Exercise goal — The answer must be every line below that holds the word "palavras".

::::::

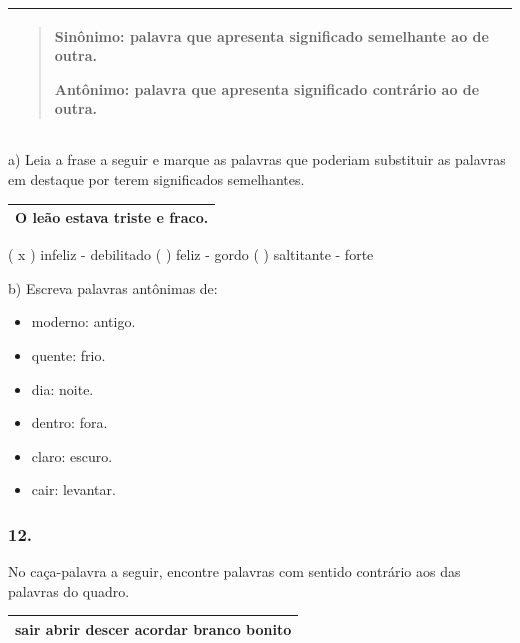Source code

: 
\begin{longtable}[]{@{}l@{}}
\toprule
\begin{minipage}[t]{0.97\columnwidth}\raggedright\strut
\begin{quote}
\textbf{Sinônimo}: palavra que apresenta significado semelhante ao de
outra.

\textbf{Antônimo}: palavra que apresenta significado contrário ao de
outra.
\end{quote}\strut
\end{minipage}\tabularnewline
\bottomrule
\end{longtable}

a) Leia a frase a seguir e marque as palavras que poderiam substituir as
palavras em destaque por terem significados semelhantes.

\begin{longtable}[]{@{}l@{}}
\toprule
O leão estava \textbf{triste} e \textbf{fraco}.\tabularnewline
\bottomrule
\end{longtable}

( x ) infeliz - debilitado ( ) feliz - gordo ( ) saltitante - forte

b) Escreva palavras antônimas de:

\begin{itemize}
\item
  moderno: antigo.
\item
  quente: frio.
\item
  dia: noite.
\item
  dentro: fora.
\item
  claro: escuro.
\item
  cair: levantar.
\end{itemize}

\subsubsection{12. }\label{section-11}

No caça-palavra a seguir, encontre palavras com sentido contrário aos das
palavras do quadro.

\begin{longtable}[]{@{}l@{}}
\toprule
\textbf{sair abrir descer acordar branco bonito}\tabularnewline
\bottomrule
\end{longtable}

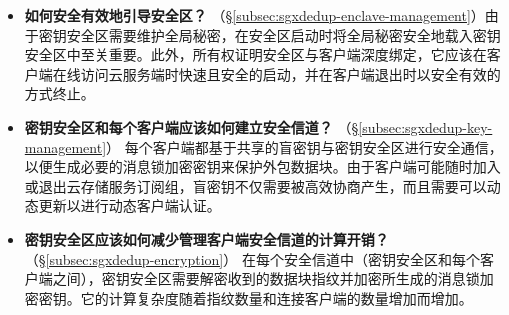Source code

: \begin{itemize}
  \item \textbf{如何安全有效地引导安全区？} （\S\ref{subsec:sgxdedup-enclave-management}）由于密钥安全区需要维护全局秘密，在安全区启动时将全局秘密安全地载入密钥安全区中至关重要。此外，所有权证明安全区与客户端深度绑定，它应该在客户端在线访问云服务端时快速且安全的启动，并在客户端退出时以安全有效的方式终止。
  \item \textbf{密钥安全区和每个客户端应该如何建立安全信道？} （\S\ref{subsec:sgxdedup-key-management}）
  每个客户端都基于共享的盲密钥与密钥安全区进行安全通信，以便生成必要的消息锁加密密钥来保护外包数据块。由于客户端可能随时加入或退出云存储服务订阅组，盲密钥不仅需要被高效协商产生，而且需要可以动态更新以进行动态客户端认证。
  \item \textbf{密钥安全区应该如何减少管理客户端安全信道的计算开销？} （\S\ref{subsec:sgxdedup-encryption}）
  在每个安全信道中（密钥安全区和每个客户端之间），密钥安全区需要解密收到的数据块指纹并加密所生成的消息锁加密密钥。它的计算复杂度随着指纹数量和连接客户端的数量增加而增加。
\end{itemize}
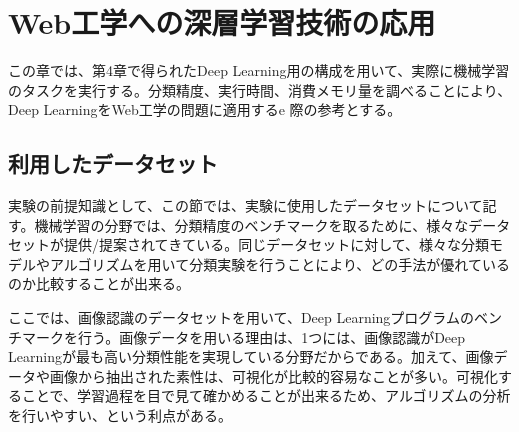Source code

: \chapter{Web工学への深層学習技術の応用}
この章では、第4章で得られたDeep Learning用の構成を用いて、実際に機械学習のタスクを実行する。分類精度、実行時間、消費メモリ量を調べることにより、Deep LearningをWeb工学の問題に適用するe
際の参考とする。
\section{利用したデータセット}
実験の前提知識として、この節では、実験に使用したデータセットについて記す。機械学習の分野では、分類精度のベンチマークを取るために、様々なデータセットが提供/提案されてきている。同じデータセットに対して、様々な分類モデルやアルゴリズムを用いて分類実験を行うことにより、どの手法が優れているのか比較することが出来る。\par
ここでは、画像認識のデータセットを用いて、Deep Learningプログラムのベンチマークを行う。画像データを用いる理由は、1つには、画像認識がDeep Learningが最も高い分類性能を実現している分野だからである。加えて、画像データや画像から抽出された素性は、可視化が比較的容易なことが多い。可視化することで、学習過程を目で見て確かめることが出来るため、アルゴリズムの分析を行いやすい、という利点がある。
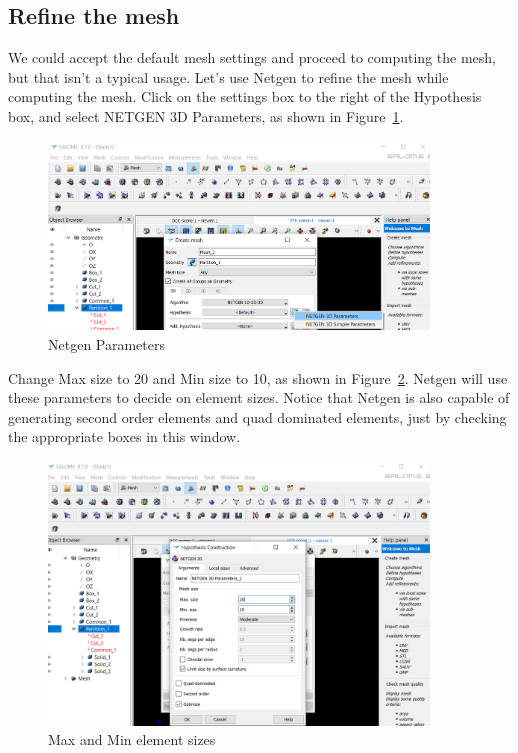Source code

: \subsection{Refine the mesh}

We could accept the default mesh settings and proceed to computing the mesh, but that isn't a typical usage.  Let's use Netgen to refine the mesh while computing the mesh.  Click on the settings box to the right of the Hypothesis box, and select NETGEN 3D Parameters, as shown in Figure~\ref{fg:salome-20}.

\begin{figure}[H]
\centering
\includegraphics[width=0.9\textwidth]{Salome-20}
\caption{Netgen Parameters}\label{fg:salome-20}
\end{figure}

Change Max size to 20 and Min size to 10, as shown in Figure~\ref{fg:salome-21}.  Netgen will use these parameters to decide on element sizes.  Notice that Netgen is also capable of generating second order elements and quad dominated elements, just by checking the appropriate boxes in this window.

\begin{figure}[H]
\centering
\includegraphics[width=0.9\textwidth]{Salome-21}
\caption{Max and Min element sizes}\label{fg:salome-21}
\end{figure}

::::::

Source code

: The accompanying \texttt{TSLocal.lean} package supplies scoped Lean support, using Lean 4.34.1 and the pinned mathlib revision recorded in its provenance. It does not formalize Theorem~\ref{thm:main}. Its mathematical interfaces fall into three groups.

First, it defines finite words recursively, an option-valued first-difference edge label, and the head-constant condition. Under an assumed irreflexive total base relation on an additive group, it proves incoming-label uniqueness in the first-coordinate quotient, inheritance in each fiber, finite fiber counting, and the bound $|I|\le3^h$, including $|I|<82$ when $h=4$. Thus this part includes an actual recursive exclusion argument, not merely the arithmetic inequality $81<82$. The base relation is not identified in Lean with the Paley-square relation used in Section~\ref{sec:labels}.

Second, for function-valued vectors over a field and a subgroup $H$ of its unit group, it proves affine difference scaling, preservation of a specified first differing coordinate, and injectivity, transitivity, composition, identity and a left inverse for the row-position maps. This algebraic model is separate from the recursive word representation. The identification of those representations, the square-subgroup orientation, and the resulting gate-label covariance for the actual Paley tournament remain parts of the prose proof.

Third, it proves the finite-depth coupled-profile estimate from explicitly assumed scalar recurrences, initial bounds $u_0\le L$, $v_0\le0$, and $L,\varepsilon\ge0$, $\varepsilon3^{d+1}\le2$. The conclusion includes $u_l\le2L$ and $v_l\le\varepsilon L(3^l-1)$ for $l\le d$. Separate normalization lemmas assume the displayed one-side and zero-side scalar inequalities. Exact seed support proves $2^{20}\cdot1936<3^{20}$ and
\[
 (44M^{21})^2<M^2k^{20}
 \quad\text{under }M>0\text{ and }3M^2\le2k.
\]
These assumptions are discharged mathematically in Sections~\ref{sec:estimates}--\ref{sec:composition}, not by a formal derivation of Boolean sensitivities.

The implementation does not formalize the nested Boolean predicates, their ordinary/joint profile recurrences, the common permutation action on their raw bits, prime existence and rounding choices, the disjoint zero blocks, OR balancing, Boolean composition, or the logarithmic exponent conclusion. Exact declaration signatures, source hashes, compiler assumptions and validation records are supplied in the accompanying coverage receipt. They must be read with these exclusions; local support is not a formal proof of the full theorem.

::::::

Worked solution —
a) Leia a frase a seguir e marque as palavras que poderiam substituir as
palavras em destaque por terem significados semelhantes.
b) Escreva palavras antônimas de:
No caça-palavra a seguir, encontre palavras com sentido contrário aos das
palavras do quadro.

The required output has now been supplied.